Por otra parte, Pedro, su padre, Guillermo, su hermano y todos los que fueron testigos del prodigio hicieron una deposición delante los magistrados que el Coadjutor había convocado para oírlos. Liduina en su deposición había insistido sobre dos puntos: pidió el secreto, mientras viva, de los favores que Dios le había hecho. Pero sobre todo hizo prometer a los jueces que su deposición no perjudique en nada la reputación y la situación de maestro Andrés. Este último ruego de la Santa es particularmente conmovedor, y prueba una vez más su buen corazón y su inalterable caridad. Pero es más que probable que la religión de los jueces estaba ya hecha sobre la sentencia que tenían que pronunciar. ¿Cuál fue? Brugman dice solamente – lo citamos textualmente: “El obispo alabó el amor de Dios por Liduina, dándole este signo, y por eso consagró para el servicio de los altares la ropa por donde la hostia había pasado por encima.” No obstante se le dejo la cura a maestro Andrés.
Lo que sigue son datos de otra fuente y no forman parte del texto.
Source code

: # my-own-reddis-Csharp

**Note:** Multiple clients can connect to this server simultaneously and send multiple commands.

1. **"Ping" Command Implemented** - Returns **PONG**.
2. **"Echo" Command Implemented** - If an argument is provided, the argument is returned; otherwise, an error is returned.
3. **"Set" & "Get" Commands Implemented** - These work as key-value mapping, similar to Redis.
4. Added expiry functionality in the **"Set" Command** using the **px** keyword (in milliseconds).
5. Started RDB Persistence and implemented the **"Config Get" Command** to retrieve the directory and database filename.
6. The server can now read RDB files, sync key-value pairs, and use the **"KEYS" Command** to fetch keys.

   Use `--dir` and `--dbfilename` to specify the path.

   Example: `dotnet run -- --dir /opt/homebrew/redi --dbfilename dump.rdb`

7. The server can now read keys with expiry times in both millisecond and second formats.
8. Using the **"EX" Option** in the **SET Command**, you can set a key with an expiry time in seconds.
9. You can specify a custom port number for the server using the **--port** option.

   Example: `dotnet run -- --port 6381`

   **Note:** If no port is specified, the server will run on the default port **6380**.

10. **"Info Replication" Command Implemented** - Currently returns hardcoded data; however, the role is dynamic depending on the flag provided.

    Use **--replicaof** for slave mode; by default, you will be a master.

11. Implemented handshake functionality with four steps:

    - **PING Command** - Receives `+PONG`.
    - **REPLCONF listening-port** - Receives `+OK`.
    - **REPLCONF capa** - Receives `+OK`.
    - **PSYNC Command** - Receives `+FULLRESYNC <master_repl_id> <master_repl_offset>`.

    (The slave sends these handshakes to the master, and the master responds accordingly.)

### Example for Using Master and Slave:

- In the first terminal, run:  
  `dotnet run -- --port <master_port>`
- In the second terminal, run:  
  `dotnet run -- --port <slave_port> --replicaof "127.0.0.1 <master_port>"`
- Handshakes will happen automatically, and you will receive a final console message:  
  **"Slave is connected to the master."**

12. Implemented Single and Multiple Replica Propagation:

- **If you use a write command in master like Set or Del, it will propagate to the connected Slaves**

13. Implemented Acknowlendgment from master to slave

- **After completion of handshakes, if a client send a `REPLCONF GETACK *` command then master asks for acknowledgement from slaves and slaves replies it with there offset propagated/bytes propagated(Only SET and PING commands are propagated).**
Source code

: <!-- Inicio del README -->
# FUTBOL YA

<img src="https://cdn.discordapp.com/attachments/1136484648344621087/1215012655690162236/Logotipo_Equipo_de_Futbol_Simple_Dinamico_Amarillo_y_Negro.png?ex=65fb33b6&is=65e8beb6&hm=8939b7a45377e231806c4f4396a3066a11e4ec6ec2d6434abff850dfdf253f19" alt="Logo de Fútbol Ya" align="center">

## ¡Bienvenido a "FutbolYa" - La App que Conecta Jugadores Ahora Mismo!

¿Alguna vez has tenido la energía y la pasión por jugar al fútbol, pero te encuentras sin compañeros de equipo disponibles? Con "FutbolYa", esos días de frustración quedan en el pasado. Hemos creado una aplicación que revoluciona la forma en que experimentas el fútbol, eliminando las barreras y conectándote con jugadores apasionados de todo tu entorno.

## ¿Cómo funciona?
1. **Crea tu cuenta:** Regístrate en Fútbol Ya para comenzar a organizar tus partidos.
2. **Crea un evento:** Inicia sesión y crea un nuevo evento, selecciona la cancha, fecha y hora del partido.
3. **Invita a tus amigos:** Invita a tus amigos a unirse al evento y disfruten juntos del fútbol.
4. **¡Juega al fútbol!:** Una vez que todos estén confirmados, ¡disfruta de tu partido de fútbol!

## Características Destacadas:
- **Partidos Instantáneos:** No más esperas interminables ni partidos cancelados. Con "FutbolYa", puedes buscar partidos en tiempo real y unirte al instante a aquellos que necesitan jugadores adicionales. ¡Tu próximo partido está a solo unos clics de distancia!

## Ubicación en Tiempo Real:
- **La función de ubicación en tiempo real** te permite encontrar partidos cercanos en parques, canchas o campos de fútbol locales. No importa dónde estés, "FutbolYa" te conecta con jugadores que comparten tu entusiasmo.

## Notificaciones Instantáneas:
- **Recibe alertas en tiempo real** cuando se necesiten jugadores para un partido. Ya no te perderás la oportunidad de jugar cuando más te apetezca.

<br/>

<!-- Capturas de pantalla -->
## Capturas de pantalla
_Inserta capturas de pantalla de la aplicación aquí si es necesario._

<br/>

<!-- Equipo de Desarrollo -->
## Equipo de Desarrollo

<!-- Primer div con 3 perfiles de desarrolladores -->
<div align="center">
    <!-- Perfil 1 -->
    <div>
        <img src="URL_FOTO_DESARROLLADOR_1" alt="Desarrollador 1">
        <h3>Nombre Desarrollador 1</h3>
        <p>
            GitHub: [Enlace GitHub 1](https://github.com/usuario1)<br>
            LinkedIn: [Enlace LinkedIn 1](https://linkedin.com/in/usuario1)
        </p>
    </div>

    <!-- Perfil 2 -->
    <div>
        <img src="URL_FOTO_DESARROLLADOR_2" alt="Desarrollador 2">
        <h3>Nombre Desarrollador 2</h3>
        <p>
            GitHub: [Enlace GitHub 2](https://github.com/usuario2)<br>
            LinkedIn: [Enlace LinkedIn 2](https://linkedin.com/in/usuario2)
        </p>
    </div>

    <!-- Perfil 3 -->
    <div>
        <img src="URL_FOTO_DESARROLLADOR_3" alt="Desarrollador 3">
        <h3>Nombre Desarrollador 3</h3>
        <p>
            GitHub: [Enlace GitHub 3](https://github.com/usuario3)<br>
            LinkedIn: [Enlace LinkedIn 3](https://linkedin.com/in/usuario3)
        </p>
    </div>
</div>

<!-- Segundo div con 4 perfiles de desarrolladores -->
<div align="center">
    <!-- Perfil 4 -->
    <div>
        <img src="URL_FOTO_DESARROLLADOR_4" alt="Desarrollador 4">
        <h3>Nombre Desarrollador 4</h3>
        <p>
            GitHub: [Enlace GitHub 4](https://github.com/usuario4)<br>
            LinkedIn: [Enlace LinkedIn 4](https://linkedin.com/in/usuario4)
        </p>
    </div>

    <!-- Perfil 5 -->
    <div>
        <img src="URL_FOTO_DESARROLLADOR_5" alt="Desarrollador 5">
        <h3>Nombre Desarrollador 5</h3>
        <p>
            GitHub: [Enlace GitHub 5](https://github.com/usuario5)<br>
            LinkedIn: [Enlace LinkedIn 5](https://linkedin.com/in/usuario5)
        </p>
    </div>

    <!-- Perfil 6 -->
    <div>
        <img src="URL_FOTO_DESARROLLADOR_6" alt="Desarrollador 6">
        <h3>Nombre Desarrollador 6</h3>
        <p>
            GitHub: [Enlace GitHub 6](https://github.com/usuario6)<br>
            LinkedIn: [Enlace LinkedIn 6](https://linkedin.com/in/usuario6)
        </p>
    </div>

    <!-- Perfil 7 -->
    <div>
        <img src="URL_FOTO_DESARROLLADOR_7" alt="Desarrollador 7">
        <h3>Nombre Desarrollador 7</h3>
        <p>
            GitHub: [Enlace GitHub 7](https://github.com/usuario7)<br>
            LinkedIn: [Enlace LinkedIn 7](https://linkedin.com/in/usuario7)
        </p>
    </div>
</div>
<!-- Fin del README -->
Según parece su superior jerárquico debió de haberlo hecho los reproches pertinentes por haber ignorado y desconocido, por culpa propia, el gran tesoro que Dios le había confiado. Hubiera debido mostrarse más caritativo con Liduina, conociendo mejor que nadie su obediencia con su autoridad de sacerdote y de pastor, su gran piedad, su caridad absoluta, su reputación de santidad reconocida universalmente así como por los prodigios que Dios le concedía. 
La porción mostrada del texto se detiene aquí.